Shane Raymond Marshall AM is a former judge of the Federal Court of Australia and a current acting judge of the Supreme Court of Tasmania and a deputy chairperson of the Victorian Racing Tribunal.

Marshall graduated with degrees in economics (1977) and law (hons)(1979) at Monash University. After graduating, he practised as an articled law clerk and solicitor, from February 1979 to August 1981, at Maurice Blackburn and Co., in its industrial law section, before being admitted to the Victorian Bar in November 1981, where he predominantly practised in industrial and employment law He attended St.Bede's College Mentone where he was Dux of Humanities in 1973. In 2008 he was inducted into the St.Bede's Hall of Fame.

Marshall was appointed as a judge of the Federal Court of Australia on 17 July 1995, and concurrently as a judge of the Industrial Relations Court of Australia (later merged into the Federal Court).
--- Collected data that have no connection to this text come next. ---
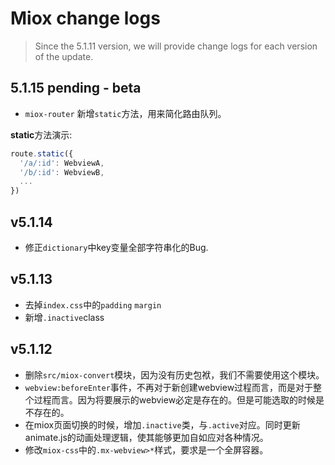 # Miox change logs

> Since the 5.1.11 version, we will provide change logs for each version of the update.

## 5.1.15 pending - beta

- `miox-router` 新增`static`方法，用来简化路由队列。

**static**方法演示:

```javascript
route.static({
  '/a/:id': WebviewA,
  '/b/:id': WebviewB,
  ...
})
```

## v5.1.14

- 修正`dictionary`中key变量全部字符串化的Bug.

## v5.1.13

- 去掉`index.css`中的`padding` `margin`
- 新增`.inactive`class

## v5.1.12

- 删除`src/miox-convert`模块，因为没有历史包袱，我们不需要使用这个模块。
- `webview:beforeEnter`事件，不再对于新创建webview过程而言，而是对于整个过程而言。因为将要展示的webview必定是存在的。但是可能选取的时候是不存在的。
- 在miox页面切换的时候，增加`.inactive`类，与`.active`对应。同时更新animate.js的动画处理逻辑，使其能够更加自如应对各种情况。
- 修改`miox-css`中的`.mx-webview>*`样式，要求是一个全屏容器。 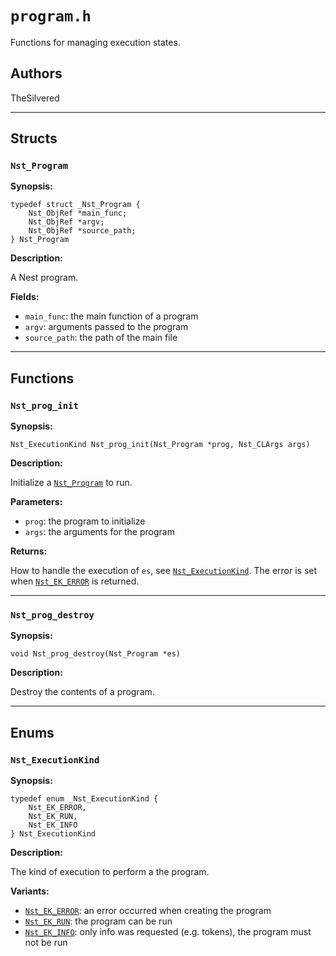 # `program.h`

Functions for managing execution states.

## Authors

TheSilvered

---

## Structs

### `Nst_Program`

**Synopsis:**

```better-c
typedef struct _Nst_Program {
    Nst_ObjRef *main_func;
    Nst_ObjRef *argv;
    Nst_ObjRef *source_path;
} Nst_Program
```

**Description:**

A Nest program.

**Fields:**

- `main_func`: the main function of a program
- `argv`: arguments passed to the program
- `source_path`: the path of the main file

---

## Functions

### `Nst_prog_init`

**Synopsis:**

```better-c
Nst_ExecutionKind Nst_prog_init(Nst_Program *prog, Nst_CLArgs args)
```

**Description:**

Initialize a [`Nst_Program`](c_api-program.md#nst_program) to run.

**Parameters:**

- `prog`: the program to initialize
- `args`: the arguments for the program

**Returns:**

How to handle the execution of `es`, see
[`Nst_ExecutionKind`](c_api-program.md#nst_executionkind). The error is set when
[`Nst_EK_ERROR`](c_api-program.md#nst_executionkind) is returned.

---

### `Nst_prog_destroy`

**Synopsis:**

```better-c
void Nst_prog_destroy(Nst_Program *es)
```

**Description:**

Destroy the contents of a program.

---

## Enums

### `Nst_ExecutionKind`

**Synopsis:**

```better-c
typedef enum _Nst_ExecutionKind {
    Nst_EK_ERROR,
    Nst_EK_RUN,
    Nst_EK_INFO
} Nst_ExecutionKind
```

**Description:**

The kind of execution to perform a the program.

**Variants:**

- [`Nst_EK_ERROR`](c_api-program.md#nst_executionkind): an error occurred when
  creating the program
- [`Nst_EK_RUN`](c_api-program.md#nst_executionkind): the program can be run
- [`Nst_EK_INFO`](c_api-program.md#nst_executionkind): only info was requested
  (e.g. tokens), the program must not be run
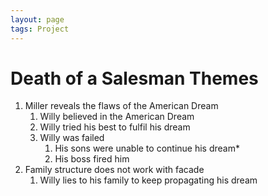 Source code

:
 ```yaml
---
layout: page
tags: Project
---
```


# Death of a Salesman Themes

1. Miller reveals the flaws of the American Dream
	1. Willy believed in the American Dream
	2. Willy tried his best to fulfil his dream
	3. Willy was failed
		1. His sons were unable to continue his dream*
		2. His boss fired him
2. Family structure does not work with facade
	1. Willy lies to his family to keep propagating his dream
He retired on 21 November 2015. Between 2004 and 2013, he was also an additional judge of the Supreme Court of the Australian Capital Territory.In that court he presided over judge alone trials and jury trials and civil actions as well as sitting on full court appeals in civil and criminal matters.

In 2003, Marshall was recognised with a Centenary Medal for services to industrial relations. From 2005 to 2011 he was an associate member of the Judicial System Monitoring Program in East Timor and wrote several articles on the justice system in East Timor. Between 2002 and 2011 his work in East Timor included giving seminars on labor law to district court judges, participating in a program designed to connect the official justice system to systems of community justice in villages and organising the law and justice section of development conferences in Dili.  He was a member of the board of the law faculty at Monash University between 2008 and 2013, and a member of its advisory committee from 2013 to 2015.In 2015 he was appointed the inaugural Patron of the South East Monash Legal Service and continues in that role. Since 2014 Marshall has been a member of the advisory board of the Australian Intercultural Society. He was a trustee of the Caulfield Racecourse Reserve Trust from 2003 to 2017. From 2016 to 2019 he was chairman of Greyhound Racing Victoria Racing Appeals and Disciplinary Board. Since January 2017 he has been an acting judge of the Supreme Court of Tasmania, sitting at first instance in civil and criminal matters and on the full court in civil matters as well as on the Court of Criminal Appeal. From 2017 to June 2021 he was a judge of the Supreme Court of Nauru for refugee appeals. From August 2019 he has been a deputy chairperson of the Victorian Racing Tribunal. Since 2016 he has been a lawyer member of the Councillor Conduct Panel under the Victorian Local Government Act.On 18 March 2021 he was appointed to the arbiter panel list under s142(3)(a) of the Local Government Act (Vic) 2020. He is a legends member of the Collingwood Football Club, a full member of the Melbourne Cricket Club and a full member of the Victoria Racing Club. He was an inugurual director of and an ambassador for the Wellbeing and the Law Foundation. He has been a volunteer speaker for Beyond Blue. In June 2020 he was awarded an AM for services to industrial relations, the law, the judiciary and mental health.  

In February 2015 Marshall spoke publicly about his battle with depression, and similar difficulties experienced by members of the legal profession. He has delivered several addresses to law societies, bar associations, law firms, defence force legal personnel, rural rotary clubs and courts in Australia and New Zealand about depression generally and depression and the law. On 20 June 2022 the Victorian premier announced that he was to be appointed to chair an independent review panel to examine compulsory treatment criteria and alignment of decision making laws under Victorian mental health and wellbeing legislation.That appointment was formally made by the Acting Minister for Mental Health on 26 October 2022.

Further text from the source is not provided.